Конечно, не следует полагать, что Судзуки и мастера фехтования возводили все к естественному, несведущему и спонтанному внутреннему инстинкту. Их концепция — отнюдь не апофеоз доверия звериному началу. Как раз наоборот. Воин полагается на в высшей степени вышколенное подсознательно-бессознательное; он обязан быть образованным человеком. Школа фехтования Ягю учила: «Сказать, что ты постиг искусство, можно только тогда, когда техника владеет твоими телом и конечностями независимо от сознания» (Судзуки). И еще: «Не-сознание следует высвободить, оно должно полностью определять поле ментальности, так, чтобы главное — сила инстинктивной несопротивляемости — свободно использовало и применяло сознательно накопленное знание. Вот что значит овладеть Мечом тайны Ягю».

Данный аспект синтеза искусства фехтования и дзэн Судзуки суммаризирует так:

«Как бы великолепно тот или иной человек ни владел искусством, он не сможет в полной степени постичь техническое мастерство, пока не избавится от всех психологических препятствий и не обретет состояние пустоты сознания, пусть даже для этого ему придется расстаться со всеми приобретенными ранее навыками. Ведь только в таком случае его тело сможет впервые и в полной степени проявить накопленное за годы тренировки искусство. Оно будет двигаться как будто автоматически, без всякого сознательного усилия со стороны воина. Его движения станут совершенной моделью игры с мечом. Все техническое мастерство присутствует, но сознание абсолютно не ведает этого».

Вот в чем заключается предельное развитие «внутреннего состояния духовной дисциплины и самоконтроля, которое позволяет реагировать и действовать». Вот «подлинная гармония духовных качеств: восприятия, сознания, концентрации и физической способности претворения и исполнения» (Ратти и Вэстбрук).

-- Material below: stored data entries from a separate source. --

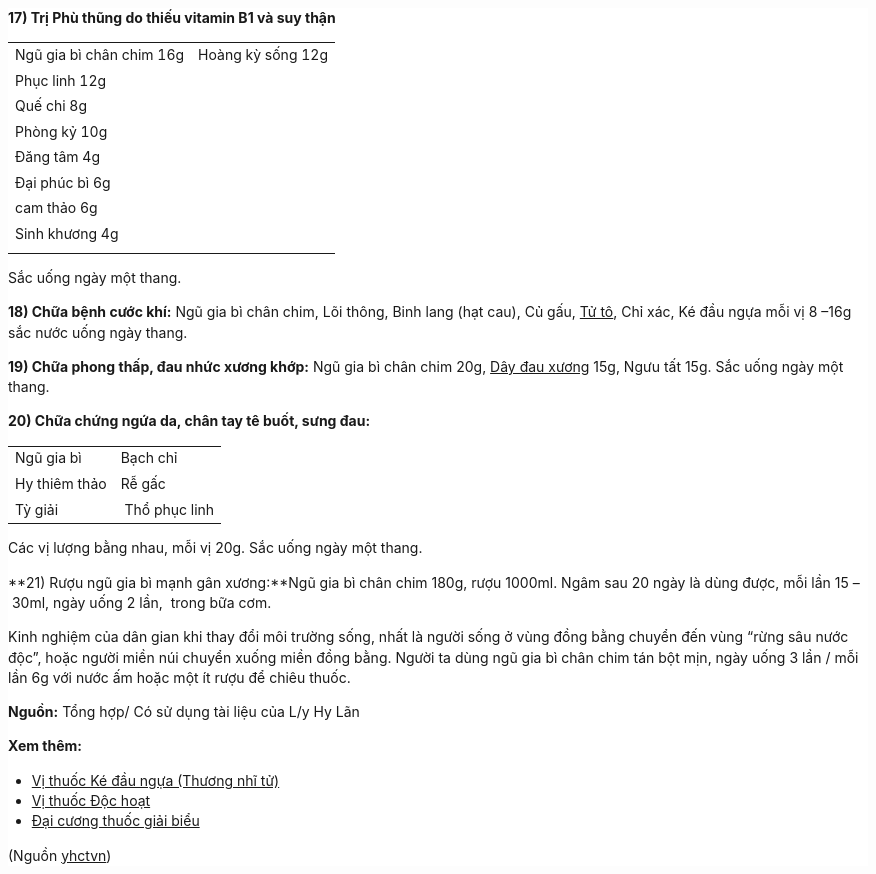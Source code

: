 **17) Trị Phù thũng do thiếu vitamin B1 và suy thận** 

|  |  |
| --- | --- |
| Ngũ gia bì chân chim 16g | Hoàng kỳ sống 12g |
| Phục linh 12g
 | Quế chi 8g |
| Phòng kỷ 10g
 | Đăng tâm 4g |
| Đại phúc bì 6g
 | cam thảo 6g |
| Sinh khương 4g
 |  |

Sắc uống ngày một thang.

**18) Chữa bệnh cước khí:** Ngũ gia bì chân chim, Lõi thông, Binh lang (hạt cau), Củ gấu, [Tử tô](/yhctvn/vi-thuoc-tu-to/), Chỉ xác, Ké đầu ngựa mỗi vị 8 –16g sắc nước uống ngày thang.

**19) Chữa phong thấp, đau nhức xương khớp:** Ngũ gia bì chân chim 20g, [Dây đau xương](/yhctvn/vi-thuoc-day-dau-xuong/) 15g, Ngưu tất 15g. Sắc uống ngày một thang.

**20) Chữa chứng ngứa da, chân tay tê buốt, sưng đau:**

|  |  |
| --- | --- |
| Ngũ gia bì | Bạch chỉ |
| Hy thiêm thảo | Rễ gấc |
| Tỳ giải |  Thổ phục linh |

Các vị lượng bằng nhau, mỗi vị 20g. Sắc uống ngày một thang.

**21) Rượu ngũ gia bì mạnh gân xương:**Ngũ gia bì chân chim 180g, rượu 1000ml. Ngâm sau 20 ngày là dùng được, mỗi lần 15 – 30ml, ngày uống 2 lần,  trong bữa cơm.

Kinh nghiệm của dân gian khi thay đổi môi trường sống, nhất là người sống ở vùng đồng bằng chuyển đến vùng “rừng sâu nước độc”, hoặc người miền núi chuyển xuống miền đồng bằng. Người ta dùng ngũ gia bì chân chim tán bột mịn, ngày uống 3 lần / mỗi lần 6g với nước ấm hoặc một ít rượu để chiêu thuốc.

**Nguồn:** Tổng hợp/ Có sử dụng tài liệu của L/y Hy Lãn

**Xem thêm:**

* [Vị thuốc Ké đầu ngựa (Thương nhĩ tử)](/yhctvn/vi-thuoc-ke-dau-ngua-thuong-nhi-tu/)
* [Vị thuốc Độc hoạt](/yhctvn/vi-thuoc-doc-hoat/)
* [Đại cương thuốc giải biểu](/yhctvn/dai-cuong-thuoc-giai-bieu/)

(Nguồn <a href="https://yhctvn.com/vi-thuoc-ngu-gia-bi/" target="_blank">yhctvn</a>)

Путь к овладению искусством фехтования является исключительно «дзэнским и японским», однако ему можно найти параллели и в других сферах. Возьмем, например, игру на фортепиано (или других музыкальных инструментах). В процессе подготовки к концерту можно выделить три взаимосвязанных аспекта (или этапа). Самая очевидная часть — это сосредоточенная и напряженная техническая работа. (Так и фехтовальщик практически непрерывно тренирует свои удары.) Затем идет запоминание самой музыки, партитуры и звуков. Наконец, должно присутствовать интеллектуальное и эмоциональное овладение содержанием музыки. Что пытается «высказать» музыкальное произведение? Как выразить при игре все звуковые нюансы и таящиеся в музыке чувства? Музыкант должен полностью «отдаться» музыке, ее воплощению, ее голосу, ее настроению.